WHAT YOU WILL DO:
Please write out each entry below exactly as it appears.

(DATA SHOWN Opens)

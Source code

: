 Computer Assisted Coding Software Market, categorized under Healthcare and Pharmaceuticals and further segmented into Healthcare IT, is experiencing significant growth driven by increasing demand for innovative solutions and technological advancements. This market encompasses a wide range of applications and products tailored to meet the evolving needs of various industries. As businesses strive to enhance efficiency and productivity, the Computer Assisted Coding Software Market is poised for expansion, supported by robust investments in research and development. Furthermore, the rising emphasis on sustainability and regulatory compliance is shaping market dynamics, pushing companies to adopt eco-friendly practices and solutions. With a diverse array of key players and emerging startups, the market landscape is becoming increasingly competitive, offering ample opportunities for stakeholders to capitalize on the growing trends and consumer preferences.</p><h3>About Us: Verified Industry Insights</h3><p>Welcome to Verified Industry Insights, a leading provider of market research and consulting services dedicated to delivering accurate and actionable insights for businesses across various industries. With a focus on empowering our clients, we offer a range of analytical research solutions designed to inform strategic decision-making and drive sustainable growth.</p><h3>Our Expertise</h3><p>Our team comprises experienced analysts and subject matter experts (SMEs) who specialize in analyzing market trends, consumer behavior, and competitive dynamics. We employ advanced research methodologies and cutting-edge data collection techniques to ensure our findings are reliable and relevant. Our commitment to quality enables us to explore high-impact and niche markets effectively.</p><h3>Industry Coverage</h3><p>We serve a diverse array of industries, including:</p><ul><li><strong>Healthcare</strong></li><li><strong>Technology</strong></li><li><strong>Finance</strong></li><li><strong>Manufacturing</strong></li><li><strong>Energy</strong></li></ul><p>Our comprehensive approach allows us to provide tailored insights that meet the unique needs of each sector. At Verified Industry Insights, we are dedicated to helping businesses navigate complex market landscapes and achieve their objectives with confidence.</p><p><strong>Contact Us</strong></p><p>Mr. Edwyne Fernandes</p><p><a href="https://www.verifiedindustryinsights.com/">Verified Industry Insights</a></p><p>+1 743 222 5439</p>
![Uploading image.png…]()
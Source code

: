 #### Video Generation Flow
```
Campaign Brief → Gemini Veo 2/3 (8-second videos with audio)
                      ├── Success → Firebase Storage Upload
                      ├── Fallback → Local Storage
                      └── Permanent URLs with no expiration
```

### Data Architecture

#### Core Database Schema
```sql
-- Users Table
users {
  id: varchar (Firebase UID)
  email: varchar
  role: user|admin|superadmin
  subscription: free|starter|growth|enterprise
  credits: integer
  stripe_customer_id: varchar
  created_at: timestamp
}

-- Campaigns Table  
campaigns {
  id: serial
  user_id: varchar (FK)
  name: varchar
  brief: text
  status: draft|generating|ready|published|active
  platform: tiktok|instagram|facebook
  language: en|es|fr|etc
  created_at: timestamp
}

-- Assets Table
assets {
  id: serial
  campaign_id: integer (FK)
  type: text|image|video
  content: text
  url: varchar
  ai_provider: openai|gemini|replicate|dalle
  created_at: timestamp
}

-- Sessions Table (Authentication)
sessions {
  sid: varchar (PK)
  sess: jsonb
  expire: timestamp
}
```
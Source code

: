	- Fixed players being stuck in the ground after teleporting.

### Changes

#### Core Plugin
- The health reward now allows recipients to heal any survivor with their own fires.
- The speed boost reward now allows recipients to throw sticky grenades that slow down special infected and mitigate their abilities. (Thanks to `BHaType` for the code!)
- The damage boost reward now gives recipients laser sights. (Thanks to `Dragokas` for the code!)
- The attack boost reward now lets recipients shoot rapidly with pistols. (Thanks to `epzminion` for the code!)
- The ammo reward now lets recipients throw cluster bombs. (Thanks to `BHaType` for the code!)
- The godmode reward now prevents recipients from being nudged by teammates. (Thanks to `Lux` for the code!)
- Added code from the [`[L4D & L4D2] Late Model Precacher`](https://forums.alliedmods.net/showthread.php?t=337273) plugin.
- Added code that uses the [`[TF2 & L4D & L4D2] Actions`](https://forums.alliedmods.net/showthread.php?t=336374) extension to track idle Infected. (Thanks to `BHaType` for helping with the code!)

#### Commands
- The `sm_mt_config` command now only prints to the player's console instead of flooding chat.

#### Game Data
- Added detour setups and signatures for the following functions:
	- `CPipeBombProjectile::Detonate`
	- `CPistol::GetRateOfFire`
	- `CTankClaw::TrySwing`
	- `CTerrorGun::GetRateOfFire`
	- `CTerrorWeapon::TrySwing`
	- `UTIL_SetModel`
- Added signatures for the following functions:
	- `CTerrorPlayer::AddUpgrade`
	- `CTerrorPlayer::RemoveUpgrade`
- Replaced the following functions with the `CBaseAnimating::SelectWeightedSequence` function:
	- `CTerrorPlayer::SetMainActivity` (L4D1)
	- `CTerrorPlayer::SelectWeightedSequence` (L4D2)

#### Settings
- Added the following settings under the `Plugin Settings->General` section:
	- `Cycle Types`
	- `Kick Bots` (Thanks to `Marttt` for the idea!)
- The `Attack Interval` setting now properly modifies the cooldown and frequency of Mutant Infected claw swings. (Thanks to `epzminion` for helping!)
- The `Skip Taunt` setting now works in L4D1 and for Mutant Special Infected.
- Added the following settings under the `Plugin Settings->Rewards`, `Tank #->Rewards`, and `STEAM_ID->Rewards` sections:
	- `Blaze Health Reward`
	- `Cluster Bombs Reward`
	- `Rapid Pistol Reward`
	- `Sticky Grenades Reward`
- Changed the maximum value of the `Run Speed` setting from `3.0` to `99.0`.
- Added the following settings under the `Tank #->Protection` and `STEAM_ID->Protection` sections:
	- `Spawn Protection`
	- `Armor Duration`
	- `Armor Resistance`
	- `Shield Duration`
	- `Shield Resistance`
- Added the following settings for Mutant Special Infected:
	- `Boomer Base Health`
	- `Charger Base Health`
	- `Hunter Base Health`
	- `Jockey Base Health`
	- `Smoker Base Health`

(DATA SHOWN Closes)

SOLUTION TO THE PROBLEM:
Source code

: Computer Assisted Coding Software Market, categorized under Healthcare and Pharmaceuticals and further segmented into Healthcare IT, is experiencing significant growth driven by increasing demand for innovative solutions and technological advancements. This market encompasses a wide range of applications and products tailored to meet the evolving needs of various industries. As businesses strive to enhance efficiency and productivity, the Computer Assisted Coding Software Market is poised for expansion, supported by robust investments in research and development. Furthermore, the rising emphasis on sustainability and regulatory compliance is shaping market dynamics, pushing companies to adopt eco-friendly practices and solutions. With a diverse array of key players and emerging startups, the market landscape is becoming increasingly competitive, offering ample opportunities for stakeholders to capitalize on the growing trends and consumer preferences.</p><h3>About Us: Verified Industry Insights</h3><p>Welcome to Verified Industry Insights, a leading provider of market research and consulting services dedicated to delivering accurate and actionable insights for businesses across various industries. With a focus on empowering our clients, we offer a range of analytical research solutions designed to inform strategic decision-making and drive sustainable growth.</p><h3>Our Expertise</h3><p>Our team comprises experienced analysts and subject matter experts (SMEs) who specialize in analyzing market trends, consumer behavior, and competitive dynamics. We employ advanced research methodologies and cutting-edge data collection techniques to ensure our findings are reliable and relevant. Our commitment to quality enables us to explore high-impact and niche markets effectively.</p><h3>Industry Coverage</h3><p>We serve a diverse array of industries, including:</p><ul><li><strong>Healthcare</strong></li><li><strong>Technology</strong></li><li><strong>Finance</strong></li><li><strong>Manufacturing</strong></li><li><strong>Energy</strong></li></ul><p>Our comprehensive approach allows us to provide tailored insights that meet the unique needs of each sector. At Verified Industry Insights, we are dedicated to helping businesses navigate complex market landscapes and achieve their objectives with confidence.</p><p><strong>Contact Us</strong></p><p>Mr. Edwyne Fernandes</p><p><a href="https://www.verifiedindustryinsights.com/">Verified Industry Insights</a></p><p>+1 743 222 5439</p>
![Uploading image.png…]()
Source code

: #### Video Generation Flow
```
Campaign Brief → Gemini Veo 2/3 (8-second videos with audio)
                      ├── Success → Firebase Storage Upload
                      ├── Fallback → Local Storage
                      └── Permanent URLs with no expiration
```

### Data Architecture

#### Core Database Schema
```sql
-- Users Table
users {
  id: varchar (Firebase UID)
  email: varchar
  role: user|admin|superadmin
  subscription: free|starter|growth|enterprise
  credits: integer
  stripe_customer_id: varchar
  created_at: timestamp
}

-- Campaigns Table  
campaigns {
  id: serial
  user_id: varchar (FK)
  name: varchar
  brief: text
  status: draft|generating|ready|published|active
  platform: tiktok|instagram|facebook
  language: en|es|fr|etc
  created_at: timestamp
}

-- Assets Table
assets {
  id: serial
  campaign_id: integer (FK)
  type: text|image|video
  content: text
  url: varchar
  ai_provider: openai|gemini|replicate|dalle
  created_at: timestamp
}

-- Sessions Table (Authentication)
sessions {
  sid: varchar (PK)
  sess: jsonb
  expire: timestamp
}
```
Source code

:	- Fixed players being stuck in the ground after teleporting.

### Changes

#### Core Plugin
- The health reward now allows recipients to heal any survivor with their own fires.
- The speed boost reward now allows recipients to throw sticky grenades that slow down special infected and mitigate their abilities. (Thanks to `BHaType` for the code!)
- The damage boost reward now gives recipients laser sights. (Thanks to `Dragokas` for the code!)
- The attack boost reward now lets recipients shoot rapidly with pistols. (Thanks to `epzminion` for the code!)
- The ammo reward now lets recipients throw cluster bombs. (Thanks to `BHaType` for the code!)
- The godmode reward now prevents recipients from being nudged by teammates. (Thanks to `Lux` for the code!)
- Added code from the [`[L4D & L4D2] Late Model Precacher`](https://forums.alliedmods.net/showthread.php?t=337273) plugin.
- Added code that uses the [`[TF2 & L4D & L4D2] Actions`](https://forums.alliedmods.net/showthread.php?t=336374) extension to track idle Infected. (Thanks to `BHaType` for helping with the code!)

#### Commands
- The `sm_mt_config` command now only prints to the player's console instead of flooding chat.

#### Game Data
- Added detour setups and signatures for the following functions:
	- `CPipeBombProjectile::Detonate`
	- `CPistol::GetRateOfFire`
	- `CTankClaw::TrySwing`
	- `CTerrorGun::GetRateOfFire`
	- `CTerrorWeapon::TrySwing`
	- `UTIL_SetModel`
- Added signatures for the following functions:
	- `CTerrorPlayer::AddUpgrade`
	- `CTerrorPlayer::RemoveUpgrade`
- Replaced the following functions with the `CBaseAnimating::SelectWeightedSequence` function:
	- `CTerrorPlayer::SetMainActivity` (L4D1)
	- `CTerrorPlayer::SelectWeightedSequence` (L4D2)

#### Settings
- Added the following settings under the `Plugin Settings->General` section:
	- `Cycle Types`
	- `Kick Bots` (Thanks to `Marttt` for the idea!)
- The `Attack Interval` setting now properly modifies the cooldown and frequency of Mutant Infected claw swings. (Thanks to `epzminion` for helping!)
- The `Skip Taunt` setting now works in L4D1 and for Mutant Special Infected.
- Added the following settings under the `Plugin Settings->Rewards`, `Tank #->Rewards`, and `STEAM_ID->Rewards` sections:
	- `Blaze Health Reward`
	- `Cluster Bombs Reward`
	- `Rapid Pistol Reward`
	- `Sticky Grenades Reward`
- Changed the maximum value of the `Run Speed` setting from `3.0` to `99.0`.
- Added the following settings under the `Tank #->Protection` and `STEAM_ID->Protection` sections:
	- `Spawn Protection`
	- `Armor Duration`
	- `Armor Resistance`
	- `Shield Duration`
	- `Shield Resistance`
- Added the following settings for Mutant Special Infected:
	- `Boomer Base Health`
	- `Charger Base Health`
	- `Hunter Base Health`
	- `Jockey Base Health`
	- `Smoker Base Health`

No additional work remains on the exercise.